Dataset entries:
════════════════════

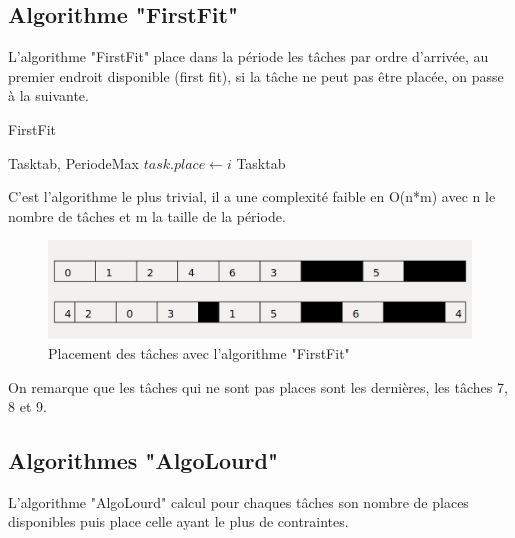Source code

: \documentclass[11pt]{article}
\begin{document}
\subsection{Algorithme "FirstFit"}
L'algorithme "FirstFit" place dans la période les tâches par ordre d'arrivée, au premier endroit disponible (first fit), si la tâche ne peut pas être placée, on passe à la suivante.

\begin{algorithm}
    \caption{FirstFit}
    \begin{algorithmic}
    \REQUIRE Tasktab, PeriodeMax
            \STATE $task.place \leftarrow i$
         \ENDIF
        \ENDFOR
    \ENDFOR
    \RETURN Tasktab
    \end{algorithmic}
\end{algorithm}

C'est l'algorithme le plus trivial, il a une complexité faible en O(n*m) avec n le nombre de tâches et m la taille de la période.

\begin{figure}[H]
    \centering
    \includegraphics[scale = 0.35]{FirstFit}
    \caption{Placement des tâches avec l'algorithme "FirstFit"}
\end{figure}

\noindent On remarque que les tâches qui ne sont pas places sont les dernières, les tâches 7, 8 et 9.

\subsection{Algorithmes "AlgoLourd"}
L'algorithme "AlgoLourd" calcul pour chaques tâches son nombre de places disponibles puis place celle ayant le plus de contraintes.
\end{document}
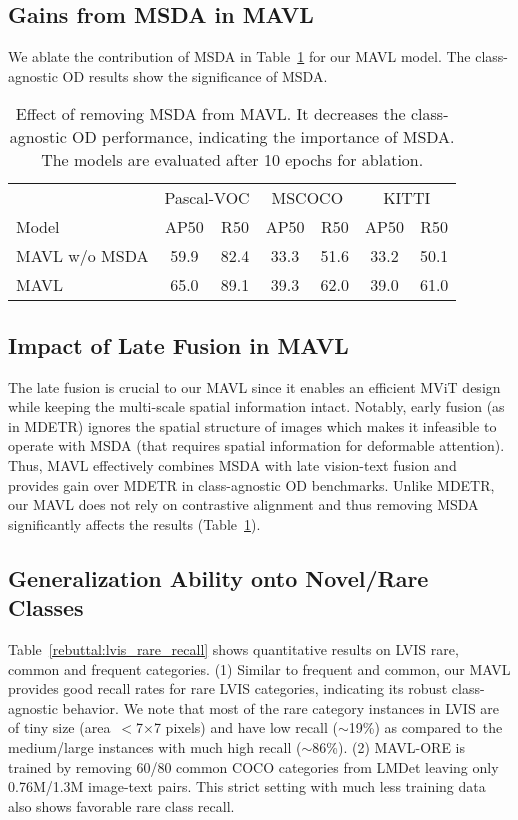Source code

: \documentclass[runningheads]{llncs}
\begin{document}
\subsection{Gains from MSDA in MAVL}
We ablate the contribution of MSDA in Table~\ref{rebuttal:msda_contribution} for our MAVL model. The class-agnostic OD results show the significance of MSDA.

\begin{table}[!h]
\centering
\begin{tabular}{lcccccc}
\toprule
\rowcolor{Gray} & \multicolumn{2}{c}{Pascal-VOC} & \multicolumn{2}{c}{MSCOCO} & \multicolumn{2}{c}{KITTI} \\
\rowcolor{Gray} Model & AP50 & R50 & AP50 & R50 & AP50 & R50 \\
\midrule
\midrule

MAVL w/o MSDA & 59.9 & 82.4 & 33.3 & 51.6 & 33.2 & 50.1 \\
MAVL & 65.0 & 89.1 & 39.3 & 62.0 & 39.0 & 61.0 \\
\bottomrule
\end{tabular}
\caption{Effect of removing MSDA from MAVL. It decreases the class-agnostic OD performance, indicating the importance of MSDA. The models are evaluated after 10 epochs for ablation.}
\label{rebuttal:msda_contribution}
\end{table}


\subsection{Impact of Late Fusion in MAVL}
The late fusion is crucial to our MAVL since it enables an efficient MViT design while keeping the multi-scale spatial information intact. Notably, early fusion (as in MDETR) ignores the spatial structure of images which makes it infeasible to operate with MSDA (that requires spatial information for deformable attention). Thus, MAVL effectively combines MSDA with late vision-text fusion and provides gain over MDETR in class-agnostic OD benchmarks. Unlike MDETR, our MAVL does not rely on contrastive alignment and thus removing MSDA significantly affects the results (Table~\ref{rebuttal:msda_contribution}).

\subsection{Generalization Ability onto Novel/Rare Classes}
Table~\ref{rebuttal:lvis_rare_recall} shows quantitative results on LVIS rare, common and frequent categories. (1) Similar to frequent and common, our MAVL provides good recall rates for rare LVIS categories, indicating its robust class-agnostic behavior. We note that most of the rare category instances in LVIS are of tiny size (area~$<$7${\times}$7 pixels) and have low recall ($\sim$19\%) as compared to the medium/large instances with much high recall ($\sim$86\%). (2) MAVL-ORE is trained by removing 60/80 common COCO categories from LMDet leaving only 0.76M/1.3M image-text pairs. This strict setting with much less training data also shows favorable rare class recall.
\end{document}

════════════════════

- _Task instructions_
Count the lines above in which the word "rowcolor" appears, then state only that count.

- _Output of the exercise_
2